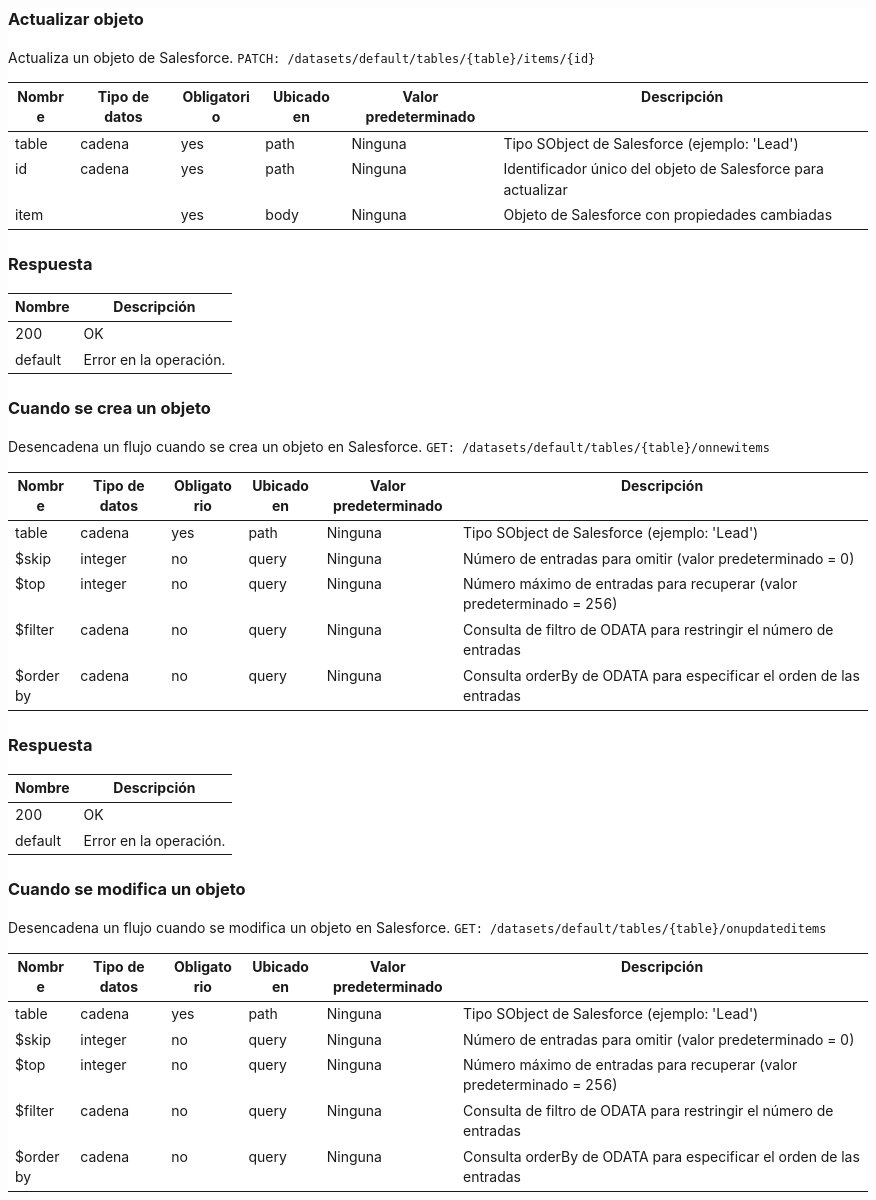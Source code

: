 

### Actualizar objeto
Actualiza un objeto de Salesforce. ```PATCH: /datasets/default/tables/{table}/items/{id}```

| Nombre| Tipo de datos|Obligatorio|Ubicado en|Valor predeterminado|Descripción|
| ---|---|---|---|---|---|
|table|cadena|yes|path|Ninguna|Tipo SObject de Salesforce (ejemplo: 'Lead')|
|id|cadena|yes|path|Ninguna|Identificador único del objeto de Salesforce para actualizar|
|item| |yes|body|Ninguna|Objeto de Salesforce con propiedades cambiadas|

### Respuesta
|Nombre|Descripción|
|---|---|
|200|OK|
|default|Error en la operación.|



### Cuando se crea un objeto
Desencadena un flujo cuando se crea un objeto en Salesforce. ```GET: /datasets/default/tables/{table}/onnewitems```

| Nombre| Tipo de datos|Obligatorio|Ubicado en|Valor predeterminado|Descripción|
| ---|---|---|---|---|---|
|table|cadena|yes|path|Ninguna|Tipo SObject de Salesforce (ejemplo: 'Lead')|
|$skip|integer|no|query|Ninguna|Número de entradas para omitir (valor predeterminado = 0)|
|$top|integer|no|query|Ninguna|Número máximo de entradas para recuperar (valor predeterminado = 256)|
|$filter|cadena|no|query|Ninguna|Consulta de filtro de ODATA para restringir el número de entradas|
|$orderby|cadena|no|query|Ninguna|Consulta orderBy de ODATA para especificar el orden de las entradas|

### Respuesta
|Nombre|Descripción|
|---|---|
|200|OK|
|default|Error en la operación.|



### Cuando se modifica un objeto 
Desencadena un flujo cuando se modifica un objeto en Salesforce. ```GET: /datasets/default/tables/{table}/onupdateditems```

| Nombre| Tipo de datos|Obligatorio|Ubicado en|Valor predeterminado|Descripción|
| ---|---|---|---|---|---|
|table|cadena|yes|path|Ninguna|Tipo SObject de Salesforce (ejemplo: 'Lead')|
|$skip|integer|no|query|Ninguna|Número de entradas para omitir (valor predeterminado = 0)|
|$top|integer|no|query|Ninguna|Número máximo de entradas para recuperar (valor predeterminado = 256)|
|$filter|cadena|no|query|Ninguna|Consulta de filtro de ODATA para restringir el número de entradas|
|$orderby|cadena|no|query|Ninguna|Consulta orderBy de ODATA para especificar el orden de las entradas|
-.-.-
■ **EXERCISE OBJECTIVE**: Everything in the data except the pictures should be restated word for word.

■ **OUTPUT FOR THIS EXERCISE**:
Source code

: 

### Actualizar objeto
Actualiza un objeto de Salesforce. ```PATCH: /datasets/default/tables/{table}/items/{id}```

| Nombre| Tipo de datos|Obligatorio|Ubicado en|Valor predeterminado|Descripción|
| ---|---|---|---|---|---|
|table|cadena|yes|path|Ninguna|Tipo SObject de Salesforce (ejemplo: 'Lead')|
|id|cadena|yes|path|Ninguna|Identificador único del objeto de Salesforce para actualizar|
|item| |yes|body|Ninguna|Objeto de Salesforce con propiedades cambiadas|

### Respuesta
|Nombre|Descripción|
|---|---|
|200|OK|
|default|Error en la operación.|



### Cuando se crea un objeto
Desencadena un flujo cuando se crea un objeto en Salesforce. ```GET: /datasets/default/tables/{table}/onnewitems```

| Nombre| Tipo de datos|Obligatorio|Ubicado en|Valor predeterminado|Descripción|
| ---|---|---|---|---|---|
|table|cadena|yes|path|Ninguna|Tipo SObject de Salesforce (ejemplo: 'Lead')|
|$skip|integer|no|query|Ninguna|Número de entradas para omitir (valor predeterminado = 0)|
|$top|integer|no|query|Ninguna|Número máximo de entradas para recuperar (valor predeterminado = 256)|
|$filter|cadena|no|query|Ninguna|Consulta de filtro de ODATA para restringir el número de entradas|
|$orderby|cadena|no|query|Ninguna|Consulta orderBy de ODATA para especificar el orden de las entradas|

### Respuesta
|Nombre|Descripción|
|---|---|
|200|OK|
|default|Error en la operación.|



### Cuando se modifica un objeto 
Desencadena un flujo cuando se modifica un objeto en Salesforce. ```GET: /datasets/default/tables/{table}/onupdateditems```

| Nombre| Tipo de datos|Obligatorio|Ubicado en|Valor predeterminado|Descripción|
| ---|---|---|---|---|---|
|table|cadena|yes|path|Ninguna|Tipo SObject de Salesforce (ejemplo: 'Lead')|
|$skip|integer|no|query|Ninguna|Número de entradas para omitir (valor predeterminado = 0)|
|$top|integer|no|query|Ninguna|Número máximo de entradas para recuperar (valor predeterminado = 256)|
|$filter|cadena|no|query|Ninguna|Consulta de filtro de ODATA para restringir el número de entradas|
|$orderby|cadena|no|query|Ninguna|Consulta orderBy de ODATA para especificar el orden de las entradas|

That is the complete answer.